Exercise -
Show every line below where "kinematicdist" appears.

Task input -
BEGIN

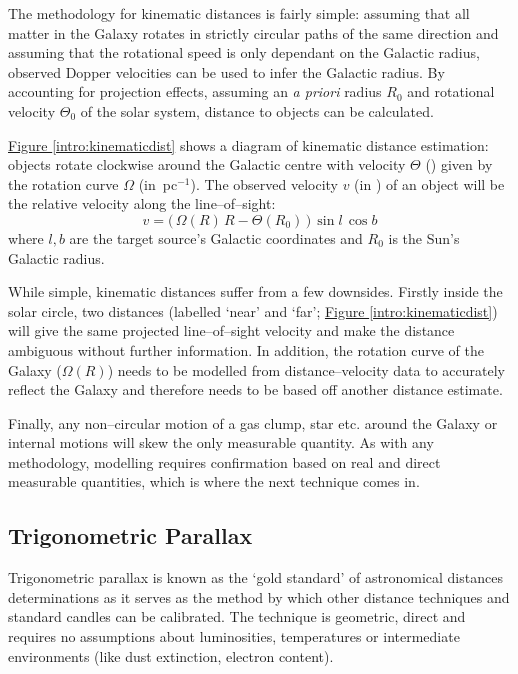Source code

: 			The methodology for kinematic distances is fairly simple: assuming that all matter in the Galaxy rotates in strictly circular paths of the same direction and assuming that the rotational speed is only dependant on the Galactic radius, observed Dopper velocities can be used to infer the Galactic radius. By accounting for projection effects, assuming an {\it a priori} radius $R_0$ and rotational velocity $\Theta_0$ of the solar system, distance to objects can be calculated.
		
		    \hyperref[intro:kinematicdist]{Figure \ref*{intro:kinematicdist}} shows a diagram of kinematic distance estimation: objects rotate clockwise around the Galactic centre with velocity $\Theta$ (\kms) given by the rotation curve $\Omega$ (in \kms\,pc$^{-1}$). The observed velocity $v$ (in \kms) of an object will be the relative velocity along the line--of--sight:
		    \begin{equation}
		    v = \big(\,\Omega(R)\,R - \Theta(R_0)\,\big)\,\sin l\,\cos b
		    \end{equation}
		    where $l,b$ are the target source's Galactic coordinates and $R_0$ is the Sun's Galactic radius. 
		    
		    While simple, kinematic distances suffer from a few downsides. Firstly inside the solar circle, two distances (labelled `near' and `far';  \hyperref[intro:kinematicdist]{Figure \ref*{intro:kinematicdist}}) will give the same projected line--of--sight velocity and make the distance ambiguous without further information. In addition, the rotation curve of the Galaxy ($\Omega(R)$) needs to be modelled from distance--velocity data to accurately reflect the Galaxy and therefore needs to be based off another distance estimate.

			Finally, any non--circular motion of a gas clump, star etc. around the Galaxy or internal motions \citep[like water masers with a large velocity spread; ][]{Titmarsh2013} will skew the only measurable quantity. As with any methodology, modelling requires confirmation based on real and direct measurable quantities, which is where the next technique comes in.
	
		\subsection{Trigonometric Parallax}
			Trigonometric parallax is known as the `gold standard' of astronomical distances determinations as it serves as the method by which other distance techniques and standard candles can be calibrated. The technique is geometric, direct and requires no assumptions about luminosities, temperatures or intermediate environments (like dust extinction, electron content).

END
BEGIN

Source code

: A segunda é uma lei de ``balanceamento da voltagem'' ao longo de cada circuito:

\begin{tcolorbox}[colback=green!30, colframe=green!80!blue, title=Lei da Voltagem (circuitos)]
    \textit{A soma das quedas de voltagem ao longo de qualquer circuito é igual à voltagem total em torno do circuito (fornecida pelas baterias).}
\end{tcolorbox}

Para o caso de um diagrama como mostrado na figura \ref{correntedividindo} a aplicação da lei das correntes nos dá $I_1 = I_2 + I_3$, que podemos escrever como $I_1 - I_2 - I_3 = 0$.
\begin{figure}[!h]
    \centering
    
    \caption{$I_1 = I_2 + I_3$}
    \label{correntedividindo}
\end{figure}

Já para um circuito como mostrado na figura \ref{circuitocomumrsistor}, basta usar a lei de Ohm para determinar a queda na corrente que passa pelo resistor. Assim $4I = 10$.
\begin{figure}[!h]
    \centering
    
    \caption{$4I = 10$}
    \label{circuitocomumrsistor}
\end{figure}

END
BEGIN

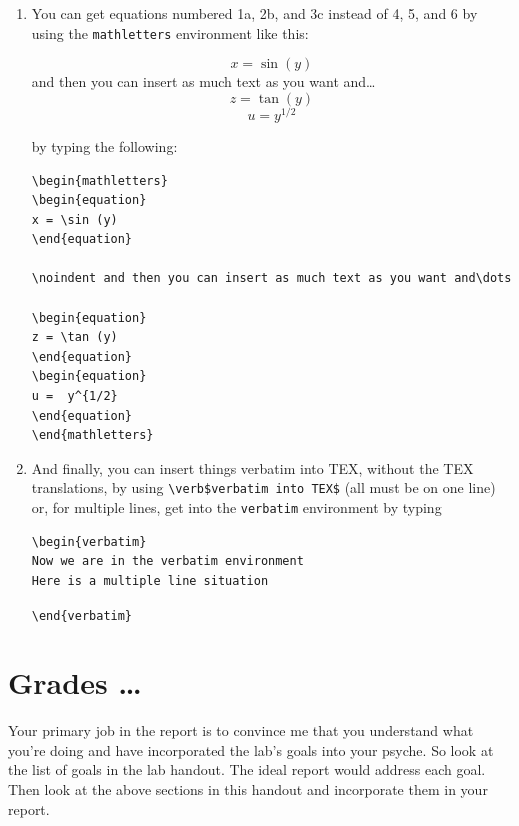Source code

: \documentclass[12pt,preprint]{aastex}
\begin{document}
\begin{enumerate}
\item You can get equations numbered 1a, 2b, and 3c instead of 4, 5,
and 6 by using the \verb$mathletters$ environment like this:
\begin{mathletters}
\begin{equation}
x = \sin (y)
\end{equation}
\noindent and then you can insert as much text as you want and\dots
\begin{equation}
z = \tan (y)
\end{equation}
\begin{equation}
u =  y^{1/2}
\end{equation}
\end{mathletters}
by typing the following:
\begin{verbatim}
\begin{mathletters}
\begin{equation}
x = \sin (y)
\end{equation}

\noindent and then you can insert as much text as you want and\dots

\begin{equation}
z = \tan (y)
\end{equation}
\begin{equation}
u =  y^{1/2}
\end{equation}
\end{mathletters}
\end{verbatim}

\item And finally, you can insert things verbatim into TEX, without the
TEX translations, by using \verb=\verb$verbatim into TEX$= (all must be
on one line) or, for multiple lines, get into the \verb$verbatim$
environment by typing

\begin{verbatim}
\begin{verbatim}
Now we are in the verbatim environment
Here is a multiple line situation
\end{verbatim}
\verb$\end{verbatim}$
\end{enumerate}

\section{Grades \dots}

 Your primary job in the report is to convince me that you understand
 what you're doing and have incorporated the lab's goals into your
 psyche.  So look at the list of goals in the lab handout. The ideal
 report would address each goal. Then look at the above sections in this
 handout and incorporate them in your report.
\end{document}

END

Answer to this exercise -
		    \hyperref[intro:kinematicdist]{Figure \ref*{intro:kinematicdist}} shows a diagram of kinematic distance estimation: objects rotate clockwise around the Galactic centre with velocity $\Theta$ (\kms) given by the rotation curve $\Omega$ (in \kms\,pc$^{-1}$). The observed velocity $v$ (in \kms) of an object will be the relative velocity along the line--of--sight:
		    While simple, kinematic distances suffer from a few downsides. Firstly inside the solar circle, two distances (labelled `near' and `far';  \hyperref[intro:kinematicdist]{Figure \ref*{intro:kinematicdist}}) will give the same projected line--of--sight velocity and make the distance ambiguous without further information. In addition, the rotation curve of the Galaxy ($\Omega(R)$) needs to be modelled from distance--velocity data to accurately reflect the Galaxy and therefore needs to be based off another distance estimate.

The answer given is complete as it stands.